## [DATASET RECORDS]
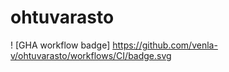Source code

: # ohtuvarasto

! [GHA workflow badge] https://github.com/venla-v/ohtuvarasto/workflows/CI/badge.svg
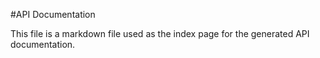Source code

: #API Documentation

This file is a markdown file used as the index page for the generated API documentation. 

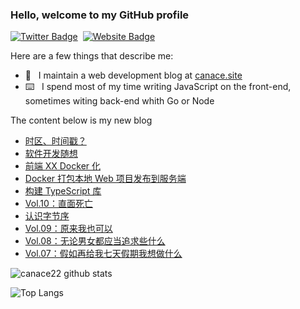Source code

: ### Hello, welcome to my GitHub profile

[![Twitter Badge](https://img.shields.io/badge/-@Canace22-1ca0f1?style=flat-square&labelColor=1ca0f1&logo=twitter&logoColor=white&link=https://twitter.com/CanaceSteve)](https://twitter.com/CanaceSteve)&nbsp;&nbsp;[![Website Badge](https://img.shields.io/badge/-canace.site-0d3b73?style=flat-square&logo=website&logoColor=white&link=https://canace.site/)](https://canace.site/)

Here are a few things that describe me:

- 📝&nbsp;&nbsp; I maintain a web development blog at [canace.site](https://canace.site/)
- ⌨️&nbsp;&nbsp; I spend most of my time writing JavaScript on the front-end, sometimes witing back-end whith Go or Node

The content below is my new blog

<!-- BLOG-POST-LIST:START -->
- [时区、时间戳？](https://canace.site/js%E6%97%B6%E5%8C%BA/)
- [软件开发随想](https://canace.site/%E8%BD%AF%E4%BB%B6%E5%BC%80%E5%8F%91%E9%9A%8F%E6%83%B3/)
- [前端 XX Docker 化](https://canace.site/%E5%89%8D%E7%AB%AF_xx_docker%E5%8C%96/)
- [Docker 打包本地 Web 项目发布到服务端](https://canace.site/docker%E6%96%87%E6%A1%A3/)
- [构建 TypeScript 库](https://canace.site/%E6%9E%84%E5%BB%BAts%E5%BA%93/)
- [Vol.10：直面死亡](https://canace.site/issue-10/)
- [认识字节序](https://canace.site/%E8%AE%A4%E8%AF%86%E5%AD%97%E8%8A%82%E5%BA%8F/)
- [Vol.09：原来我也可以](https://canace.site/issue-09/)
- [Vol.08：无论男女都应当追求些什么](https://canace.site/issue-08/)
- [Vol.07：假如再给我七天假期我想做什么](https://canace.site/issue-07/)
<!-- BLOG-POST-LIST:END -->

![canace22 github stats](https://github-readme-stats.vercel.app/api?username=canace22&count_private=true&show_icons=true&theme=vue)

![Top Langs](https://github-readme-stats.vercel.app/api/top-langs/?username=canace22&count_private=true&layout=compact)



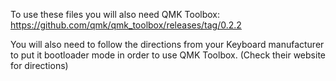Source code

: To use these files you will also need QMK Toolbox:
https://github.com/qmk/qmk_toolbox/releases/tag/0.2.2

You will also need to follow the directions from your Keyboard manufacturer to put it bootloader mode in order to use QMK Toolbox.
(Check their website for directions)
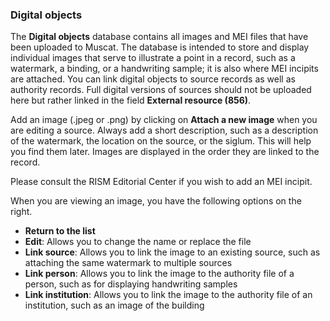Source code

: ### Digital objects
The **Digital objects** database contains all images and MEI files that have been uploaded to Muscat. The database is
intended to store and display individual images that serve to illustrate a point in a record, such as a watermark, a
binding, or a handwriting sample; it is also where MEI incipits are attached. You can link digital objects to source
records as well as authority records. Full digital versions of sources should not be uploaded here but rather linked in
the field **External resource (856)**.

Add an image (.jpeg or .png) by clicking on **Attach a new image** when you are editing a source. Always add a short
description, such as a description of the watermark, the location on the source, or the siglum. This will help you find
them later. Images are displayed in the order they are linked to the record.

Please consult the RISM Editorial Center if you wish to add an MEI incipit.

When you are viewing an image, you have the following options on the right.
- **Return to the list**
- **Edit**: Allows you to change the name or replace the file
- **Link source**: Allows you to link the image to an existing source, such as attaching the same watermark to multiple sources
- **Link person**: Allows you to link the image to the authority file of a person, such as for displaying handwriting samples
- **Link institution**: Allows you to link the image to the authority file of an institution, such as an image of the building
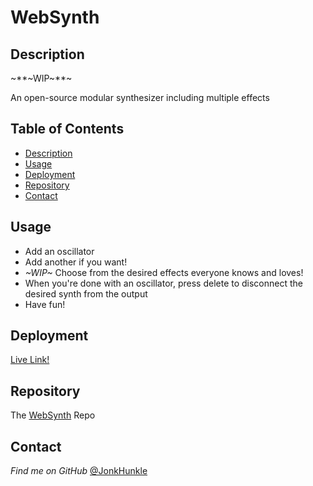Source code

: # WebSynth

## Description

~**~WIP~**~

An open-source modular synthesizer including multiple effects

## Table of Contents
* [Description](#description)
* [Usage](#usage)
* [Deployment](#deployment)
* [Repository](#repository)
* [Contact](#contact)

## Usage

- Add an oscillator
- Add another if you want!
- *~WIP~* Choose from the desired effects everyone knows and loves!
- When you're done with an oscillator, press delete to disconnect the desired synth from the output
- Have fun!

## Deployment

[Live Link!](https://jonkhunkle.github.io/WebSynth/)


## Repository

The [WebSynth](https://github.com/JonkHunkle/WebSynth) Repo


## Contact

*Find me on GitHub* [@JonkHunkle](https://github.com/JonkHunkle)
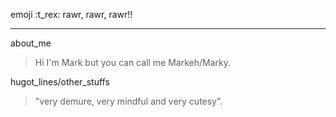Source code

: emoji :t_rex: rawr, rawr, rawr!!
***
about_me
>  Hi I'm Mark but you can call me Markeh/Marky.

hugot_lines/other_stuffs
> "very demure, very mindful and very cutesy".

## [INSTRUCTIONS TO FOLLOW]
For the word "POST", count the lines of the data that contain it and state only that count.

## [SOLUTION TO THIS TASK]
2